At times we are brought directly inside his mind, where deeply intricate, philosophical reflections abound, often ruminating, Plato-like, on the unknowable nature of reality. But an all-too-insistent form of reality persists in his life now that his wilderness home has been visited and violated. One among the resultant irritants is a visit from some fascistic bikers who have decided to intrude upon the professor. Already the notion that events could be controlled by escaping into solitude seems forlorn.
City escape
The professor’s former housekeeper, Auntie Ibolyka, visits him occasionally to bring him pastries and, on one occasion, tells him of the imminent return of Baron Wenckheim to the nearby city from which the professor had sought to escape. Thus begins the second subject of the symphony: a Mahler-like, multi-voiced section, the themes of which will elaborate and substantiate all of what has been presaged so far.

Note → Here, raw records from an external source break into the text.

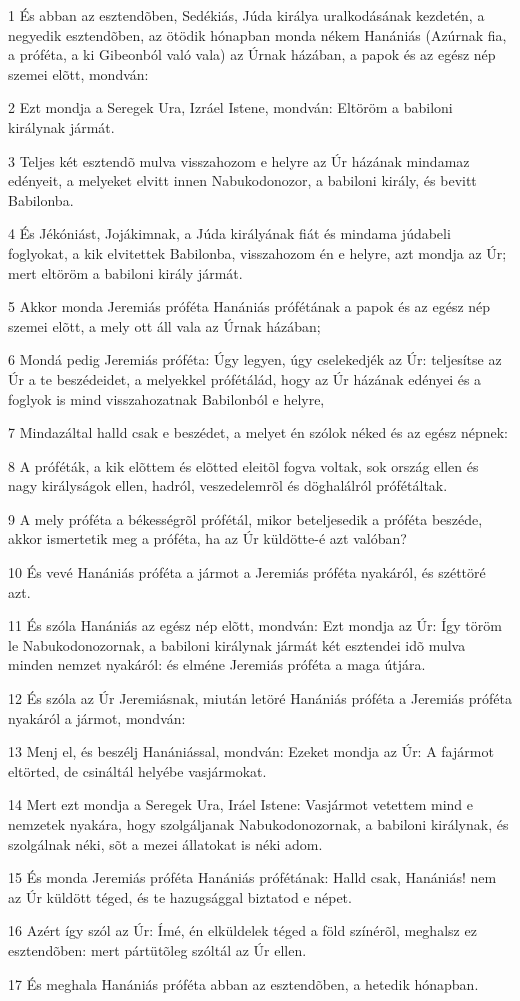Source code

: \par 1 És abban az esztendõben, Sedékiás, Júda királya uralkodásának kezdetén, a negyedik esztendõben, az ötödik hónapban monda nékem Hanániás (Azúrnak fia, a próféta, a ki Gibeonból való vala) az Úrnak házában, a papok és az egész nép szemei elõtt, mondván:
\par 2 Ezt mondja a Seregek Ura, Izráel Istene, mondván: Eltöröm a babiloni királynak jármát.
\par 3 Teljes két esztendõ mulva visszahozom e helyre az Úr házának mindamaz edényeit, a melyeket elvitt innen Nabukodonozor, a babiloni király, és bevitt Babilonba.
\par 4 És Jékóniást, Jojákimnak, a Júda királyának fiát és mindama júdabeli foglyokat, a kik elvitettek Babilonba, visszahozom én e helyre, azt mondja az Úr; mert eltöröm a babiloni király jármát.
\par 5 Akkor monda Jeremiás próféta Hanániás prófétának a papok és az egész nép szemei elõtt, a mely ott áll vala az Úrnak házában;
\par 6 Mondá pedig Jeremiás próféta: Úgy legyen, úgy cselekedjék az Úr: teljesítse az Úr a te beszédeidet, a melyekkel prófétálád, hogy az Úr házának edényei és a foglyok is mind visszahozatnak Babilonból e helyre,
\par 7 Mindazáltal halld csak e beszédet, a melyet én szólok néked és az egész népnek:
\par 8 A próféták, a kik elõttem és elõtted eleitõl fogva voltak, sok ország ellen és nagy királyságok ellen, hadról, veszedelemrõl és döghalálról prófétáltak.
\par 9 A mely próféta a békességrõl prófétál, mikor beteljesedik a próféta beszéde, akkor ismertetik meg a próféta, ha az Úr küldötte-é azt valóban?
\par 10 És vevé Hanániás próféta a jármot a Jeremiás próféta nyakáról, és széttöré azt.
\par 11 És szóla Hanániás az egész nép elõtt, mondván: Ezt mondja az Úr: Így töröm le Nabukodonozornak, a babiloni királynak jármát két esztendei idõ mulva minden nemzet nyakáról: és elméne Jeremiás próféta a maga útjára.
\par 12 És szóla az Úr Jeremiásnak, miután letöré Hanániás próféta a Jeremiás próféta nyakáról a jármot, mondván:
\par 13 Menj el, és beszélj Hanániással, mondván: Ezeket mondja az Úr: A fajármot eltörted, de csináltál helyébe vasjármokat.
\par 14 Mert ezt mondja a Seregek Ura, Iráel Istene: Vasjármot vetettem mind e nemzetek nyakára, hogy szolgáljanak Nabukodonozornak, a babiloni királynak, és szolgálnak néki, sõt a mezei állatokat is néki adom.
\par 15 És monda Jeremiás próféta Hanániás prófétának: Halld csak, Hanániás! nem az Úr küldött téged, és te hazugsággal biztatod e népet.
\par 16 Azért így szól az Úr: Ímé, én elküldelek téged a föld színérõl, meghalsz ez esztendõben: mert pártütõleg szóltál az Úr ellen.
\par 17 És meghala Hanániás próféta abban az esztendõben, a hetedik hónapban.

The baron, a wealthy member of an influential Hungarian family, is set to return home from Argentina because of the huge gambling debts he has accrued in the casinos of Buenos Aires. The imminence of his return and the transformative effect he may have on the municipal and cultural life of the city leads to feverish speculation about the improvements his money will allow. Among the elected officials and people in positions of power, there is an absurd level of pomposity and an over-confident assumption about the level of influence they will have on any decision the baron might make.
There are strong echoes here of previous Krasznaharkoi novels, particularly Satantango and The Melancholy of Resistance, in which frenzied crowds of people have placed their desperate faith in the expectations they construct around a figure whose inability to fulfil their delusions leads to chaos and despair.
Pitiless world
Among the many hoping without reason, there is a woman who has a very real expectation that the baron’s return will result in meaningful change in her life because she was his first and only love. But should anyone have hope in this pitiless world? The failure on the baron’s part to reconcile himself to what change has wrought and the all-too-late realisation that the only meaning available in life is through connections with others results in catastrophe.
Earlier, while walking alone through some woodland, the baron remembers a meeting with a man who, like him, was returning, in the early hours of the morning, from a casino. The man, named as Jorge Mario Bergoglio – now Pope Francis – asks a question which he deems “fairly heretical”, namely “if one good isn’t good enough for good to prevail, how is it possible that one evil is enough for evil to prevail”. It is a question which addresses the central issue of the novel. Love may be possible, but it will never be enough. Then it too will end.
Despite, or maybe because of, the depth of thought and insight Krasznahorkai brings to this exceptional and profound novel, intricately translated by Ottilie Mulzet, there are moments of great humour too. The petty narcissism of local officials and the baron’s propensity for Thomas Bernhard-like vitriol regarding his native country are among the pleasures of this great work. In the end, we learn the one essential truth of all existence: the one phenomenon we can always rely on is entropy. Things can only get worse.